Tutto questo preambolo per dire che l’iPod è destinato a scomparire. Non a morire, che verbo eccessivo. Semplicemente a estinguersi. Apple ha bloccato lo sviluppo e la produzione dei nuovi modelli, dunque l’iPod sarà disponibile finché ci saranno scorte online e nei negozi.

Viene mostrato iPod nano (2a generazione).
Viene mostrato il primo iPod touch.
Viene mostrato iPod nano (7a generazione).

Come si nota nella carrellata celebrativa dei vari modelli in cui si è declinato l’iPod, spesso e volentieri il suo design è stato ispirato a quello dell’iPhone contemporaneamente in vendita. E, soprattutto nella fase finale, l’iPod si è slegato dal concetto originario di dispositivo legato profondamente alla fruizione musicale con un display di servizio per diventare un prodotto multimediale. Tanto che negli ultimi anni ha ereditato ampiamente le caratteristiche dell’iPhone in termini di processore, batteria, fotocamera e display. Rimane un unicum l’iPod Shuffle: geniale lettore musicale da agganciare alla giacca e ai vestiti (il primo vero wearable), privo di display, concentrato solo sulla qualità di riproduzione audio.

Viene mostrato iPod shuffle (4a generazione).
Viene mostrato iPod touch (7a generazione).

Spiega Apple: “Tra gli incredibili modi per ascoltare la musica su una vasta gamma di dispositivi, tra cui un’ampia varietà di modelli dal nuovo iPhone SE all’ultimo iPhone 13 Pro Max, iPhone è il miglior dispositivo per lo streaming di Apple Music o per archiviare un’intera libreria musicale in movimento . Apple Watch e AirPods sono il compagno perfetto, consentendo agli utenti di accedere a oltre 90 milioni di brani direttamente dal proprio polso, a partire da 229 euro con Apple Watch. Ma poi ci sono anche gli iPad oppure il semplice ma efficace HomePod mini a 99 euro”.

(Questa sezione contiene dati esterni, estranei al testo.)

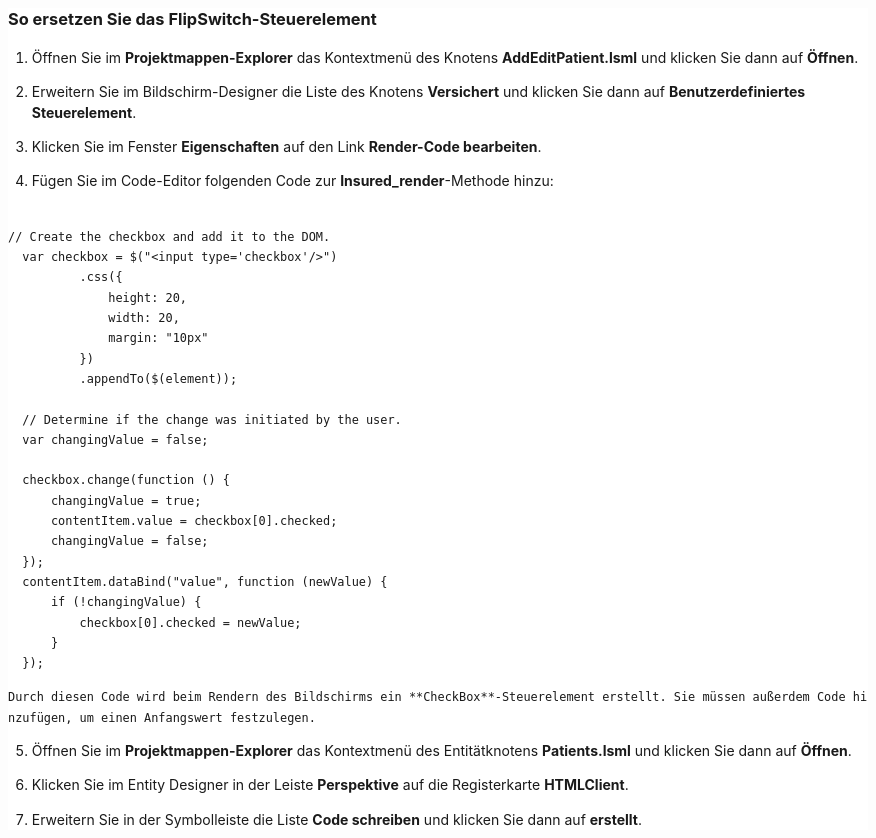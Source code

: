  

### So ersetzen Sie das FlipSwitch-Steuerelement


1. Öffnen Sie im **Projektmappen-Explorer** das Kontextmenü des Knotens **AddEditPatient.lsml** und klicken Sie dann auf **Öffnen**.
    
  
2. Erweitern Sie im Bildschirm-Designer die Liste des Knotens **Versichert** und klicken Sie dann auf **Benutzerdefiniertes Steuerelement**.
    
  
3. Klicken Sie im Fenster **Eigenschaften** auf den Link **Render-Code bearbeiten**.
    
  
4. Fügen Sie im Code-Editor folgenden Code zur **Insured_render**-Methode hinzu:
    
  ```
  
// Create the checkbox and add it to the DOM.
    var checkbox = $("<input type='checkbox'/>")
            .css({
                height: 20,
                width: 20,
                margin: "10px"
            })
            .appendTo($(element));

    // Determine if the change was initiated by the user.
    var changingValue = false;

    checkbox.change(function () {
        changingValue = true;
        contentItem.value = checkbox[0].checked;
        changingValue = false;
    });
    contentItem.dataBind("value", function (newValue) {
        if (!changingValue) {
            checkbox[0].checked = newValue;
        }
    });
  ```


    Durch diesen Code wird beim Rendern des Bildschirms ein **CheckBox**-Steuerelement erstellt. Sie müssen außerdem Code hinzufügen, um einen Anfangswert festzulegen.
    
  
5. Öffnen Sie im **Projektmappen-Explorer** das Kontextmenü des Entitätknotens **Patients.lsml** und klicken Sie dann auf **Öffnen**.
    
  
6. Klicken Sie im Entity Designer in der Leiste **Perspektive** auf die Registerkarte **HTMLClient**.
    
  
7. Erweitern Sie in der Symbolleiste die Liste **Code schreiben** und klicken Sie dann auf **erstellt**.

Viene mostrata una gamma di dispositivi Apple: HomePod mini, MacBook Air, iPad, AirPods, iPhone, iPhone mini e Apple Watch.

Si può ancora acquistare iPod touch tramite il sito di Apple, i punti vendita Apple Store e i rivenditori autorizzati Apple fino a esaurimento scorte a partire da circa 250 euro nella versione da 32 GB.